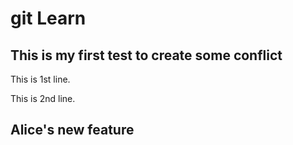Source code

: # git Learn

## This is my first test to create some conflict

This is 1st line.

This is 2nd line.

## Alice's new feature
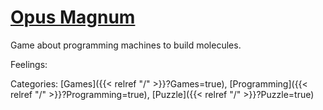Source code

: # [Opus Magnum](https://store.steampowered.com/app/558990/Opus_Magnum/)

Game about programming machines to build molecules.

Feelings:

Categories:
[Games]({{< relref "/" >}}?Games=true),
[Programming]({{< relref "/" >}}?Programming=true),
[Puzzle]({{< relref "/" >}}?Puzzle=true)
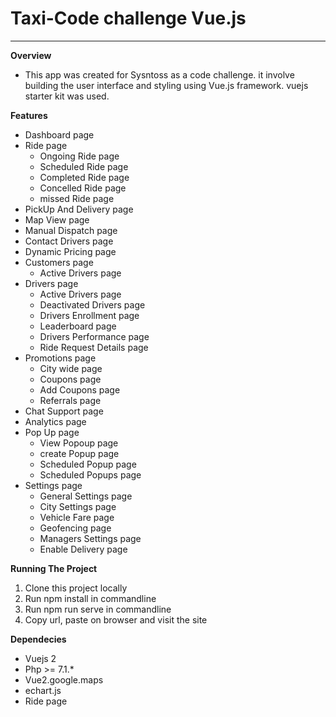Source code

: # Taxi-Code challenge Vue.js 
<hr>

**Overview**

 - This app was created for Sysntoss as a code challenge. it involve building the user interface and styling using Vue.js framework. vuejs starter kit was used.

**Features**

 - Dashboard page
 - Ride page
   - Ongoing Ride page
   - Scheduled Ride page
   - Completed Ride page
   - Concelled Ride page
   - missed Ride page
 - PickUp And Delivery page
 - Map View page
 - Manual Dispatch page
 - Contact Drivers page
 - Dynamic Pricing page
 - Customers page
   - Active Drivers page
 - Drivers page
   - Active Drivers page
   - Deactivated Drivers page
   - Drivers Enrollment page
   - Leaderboard page
   - Drivers Performance page
   - Ride Request Details page
 - Promotions page
   - City wide page
   - Coupons page
   - Add Coupons page
   - Referrals page
 - Chat Support page
 - Analytics page
 - Pop Up page
   - View Popoup page
   - create Popup page
   - Scheduled Popup page
   - Scheduled Popups page
 - Settings page
   - General Settings page
   - City Settings page
   - Vehicle Fare page
   - Geofencing page
   - Managers Settings page
   - Enable Delivery page

**Running The Project**

 1. Clone this project locally
 2. Run npm install in commandline
 3. Run npm run serve in commandline
 3. Copy url, paste on browser and visit the site 

**Dependecies**

 - Vuejs 2
 - Php >= 7.1.*
 - Vue2.google.maps
 - echart.js
 - Ride page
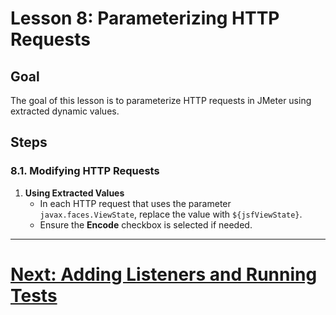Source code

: # Lesson 8: Parameterizing HTTP Requests

## Goal
The goal of this lesson is to parameterize HTTP requests in JMeter using extracted dynamic values.

## Steps

### 8.1. Modifying HTTP Requests
1. **Using Extracted Values**
    - In each HTTP request that uses the parameter `javax.faces.ViewState`, replace the value with `${jsfViewState}`.
    - Ensure the **Encode** checkbox is selected if needed.

---

# [Next: Adding Listeners and Running Tests](adding-listeners-and-running-tests.md)
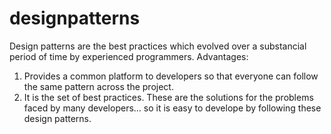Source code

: # designpatterns

Design patterns are the best practices which evolved over a substancial period of time by experienced programmers.
Advantages: 
1) Provides a common platform to developers so that everyone can follow the same pattern across the project.
2) It is the set of best practices. These are the solutions for the problems faced by many developers... so it is easy to develope by following these design patterns.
--------------------
What you are asked to do →
Copy the records above exactly. Do not carry any picture into the copy.

Task result →
Source code

: # git Learn

## This is my first test to create some conflict

This is 1st line.

This is 2nd line.

## Alice's new feature
Source code

: # [Opus Magnum](https://store.steampowered.com/app/558990/Opus_Magnum/)

Game about programming machines to build molecules.

Feelings:

Categories:
[Games]({{< relref "/" >}}?Games=true),
[Programming]({{< relref "/" >}}?Programming=true),
[Puzzle]({{< relref "/" >}}?Puzzle=true)
Source code

: # Taxi-Code challenge Vue.js 
<hr>

**Overview**

 - This app was created for Sysntoss as a code challenge. it involve building the user interface and styling using Vue.js framework. vuejs starter kit was used.

**Features**

 - Dashboard page
 - Ride page
   - Ongoing Ride page
   - Scheduled Ride page
   - Completed Ride page
   - Concelled Ride page
   - missed Ride page
 - PickUp And Delivery page
 - Map View page
 - Manual Dispatch page
 - Contact Drivers page
 - Dynamic Pricing page
 - Customers page
   - Active Drivers page
 - Drivers page
   - Active Drivers page
   - Deactivated Drivers page
   - Drivers Enrollment page
   - Leaderboard page
   - Drivers Performance page
   - Ride Request Details page
 - Promotions page
   - City wide page
   - Coupons page
   - Add Coupons page
   - Referrals page
 - Chat Support page
 - Analytics page
 - Pop Up page
   - View Popoup page
   - create Popup page
   - Scheduled Popup page
   - Scheduled Popups page
 - Settings page
   - General Settings page
   - City Settings page
   - Vehicle Fare page
   - Geofencing page
   - Managers Settings page
   - Enable Delivery page

**Running The Project**

 1. Clone this project locally
 2. Run npm install in commandline
 3. Run npm run serve in commandline
 3. Copy url, paste on browser and visit the site 

**Dependecies**

 - Vuejs 2
 - Php >= 7.1.*
 - Vue2.google.maps
 - echart.js
 - Ride page
Source code

: # Lesson 8: Parameterizing HTTP Requests

## Goal
The goal of this lesson is to parameterize HTTP requests in JMeter using extracted dynamic values.

## Steps

### 8.1. Modifying HTTP Requests
1. **Using Extracted Values**
    - In each HTTP request that uses the parameter `javax.faces.ViewState`, replace the value with `${jsfViewState}`.
    - Ensure the **Encode** checkbox is selected if needed.

---

# [Next: Adding Listeners and Running Tests](adding-listeners-and-running-tests.md)
Source code

: # designpatterns

Design patterns are the best practices which evolved over a substancial period of time by experienced programmers.
Advantages: 
1) Provides a common platform to developers so that everyone can follow the same pattern across the project.
2) It is the set of best practices. These are the solutions for the problems faced by many developers... so it is easy to develope by following these design patterns.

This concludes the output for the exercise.